Charles Dickens: The Life and Adventures of Nicholas Nickleby

CHAPTER 57: How Ralph Nickleby's Auxiliary went about his Work... (continued)

Mr Squeers continued to look disconsolately about him, and to listen to these noises in profound silence, broken only by the rustling of his large coat, as he now and then moved his arm to raise his glass to his lips. Mr Squeers continued to do this for some time, until the increasing gloom warned him to snuff the candle. Seeming to be slightly roused by this exertion, he raised his eye to the ceiling, and fixing it upon some uncouth and fantastic figures, traced upon it by the wet and damp which had penetrated through the roof, broke into the following soliloquy:

'Well, this is a pretty go, is this here!
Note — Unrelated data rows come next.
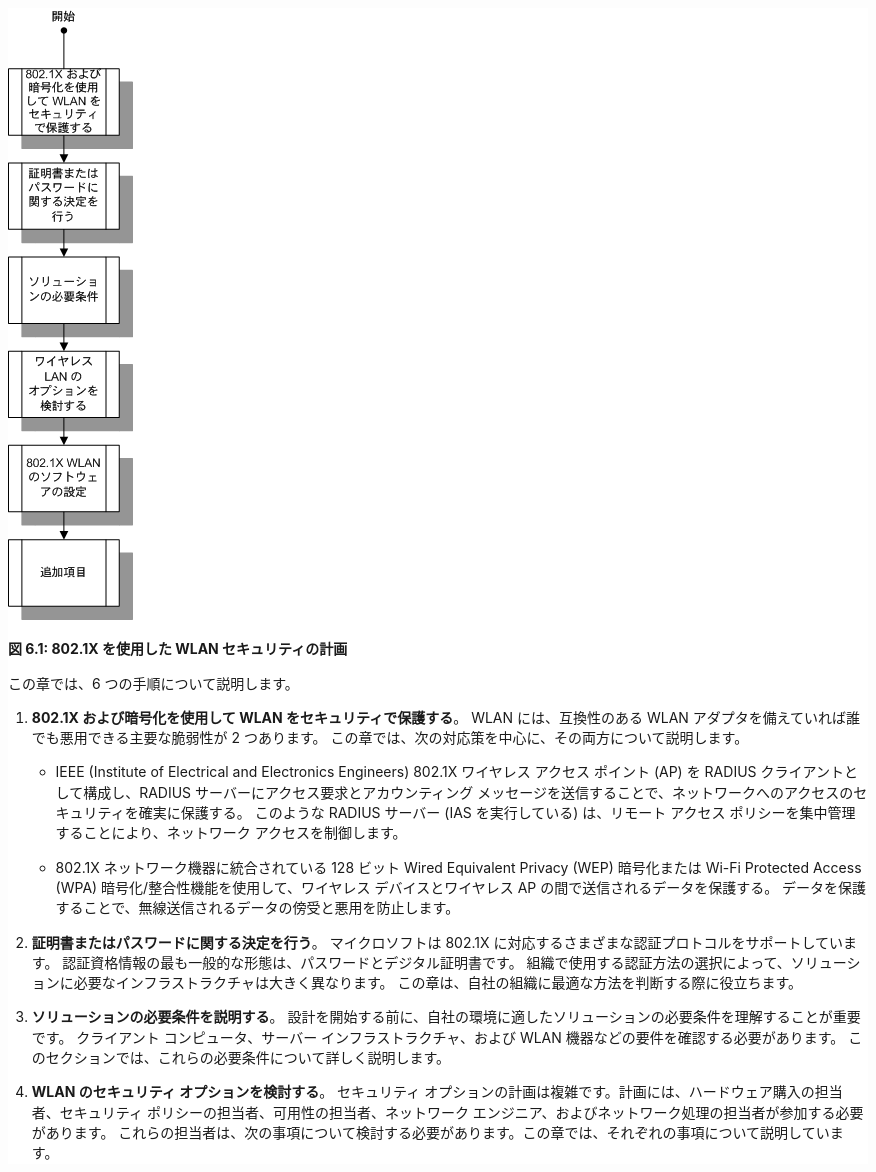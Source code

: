 ![](images/Cc527054.06fig6-1(ja-jp,TechNet.10).gif)

**図 6.1: 802.1X を使用した WLAN セキュリティの計画**

この章では、6 つの手順について説明します。

1.  **802.1X および暗号化を使用して WLAN をセキュリティで保護する**。 WLAN には、互換性のある WLAN アダプタを備えていれば誰でも悪用できる主要な脆弱性が 2 つあります。 この章では、次の対応策を中心に、その両方について説明します。

    -   IEEE (Institute of Electrical and Electronics Engineers) 802.1X ワイヤレス アクセス ポイント (AP) を RADIUS クライアントとして構成し、RADIUS サーバーにアクセス要求とアカウンティング メッセージを送信することで、ネットワークへのアクセスのセキュリティを確実に保護する。 このような RADIUS サーバー (IAS を実行している) は、リモート アクセス ポリシーを集中管理することにより、ネットワーク アクセスを制御します。

    -   802.1X ネットワーク機器に統合されている 128 ビット Wired Equivalent Privacy (WEP) 暗号化または Wi-Fi Protected Access (WPA) 暗号化/整合性機能を使用して、ワイヤレス デバイスとワイヤレス AP の間で送信されるデータを保護する。 データを保護することで、無線送信されるデータの傍受と悪用を防止します。

2.  **証明書またはパスワードに関する決定を行う**。 マイクロソフトは 802.1X に対応するさまざまな認証プロトコルをサポートしています。 認証資格情報の最も一般的な形態は、パスワードとデジタル証明書です。 組織で使用する認証方法の選択によって、ソリューションに必要なインフラストラクチャは大きく異なります。 この章は、自社の組織に最適な方法を判断する際に役立ちます。

3.  **ソリューションの必要条件を説明する**。 設計を開始する前に、自社の環境に適したソリューションの必要条件を理解することが重要です。 クライアント コンピュータ、サーバー インフラストラクチャ、および WLAN 機器などの要件を確認する必要があります。 このセクションでは、これらの必要条件について詳しく説明します。

4.  **WLAN のセキュリティ オプションを検討する**。 セキュリティ オプションの計画は複雑です。計画には、ハードウェア購入の担当者、セキュリティ ポリシーの担当者、可用性の担当者、ネットワーク エンジニア、およびネットワーク処理の担当者が参加する必要があります。 これらの担当者は、次の事項について検討する必要があります。この章では、それぞれの事項について説明しています。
An uncommon pretty go! Here have I been, a matter of how many weeks--hard upon six--a follering up this here blessed old dowager petty larcenerer,'--Mr Squeers delivered himself of this epithet with great difficulty and effort,--'and Dotheboys Hall a-running itself regularly to seed the while! That's the worst of ever being in with a owdacious chap like that old Nickleby. You never know when he's done with you, and if you're in for a penny, you're in for a pound.'

This remark, perhaps, reminded Mr Squeers that he was in for a hundred pound at any rate. His countenance relaxed, and he raised his glass to his mouth with an air of greater enjoyment of its contents than he had before evinced.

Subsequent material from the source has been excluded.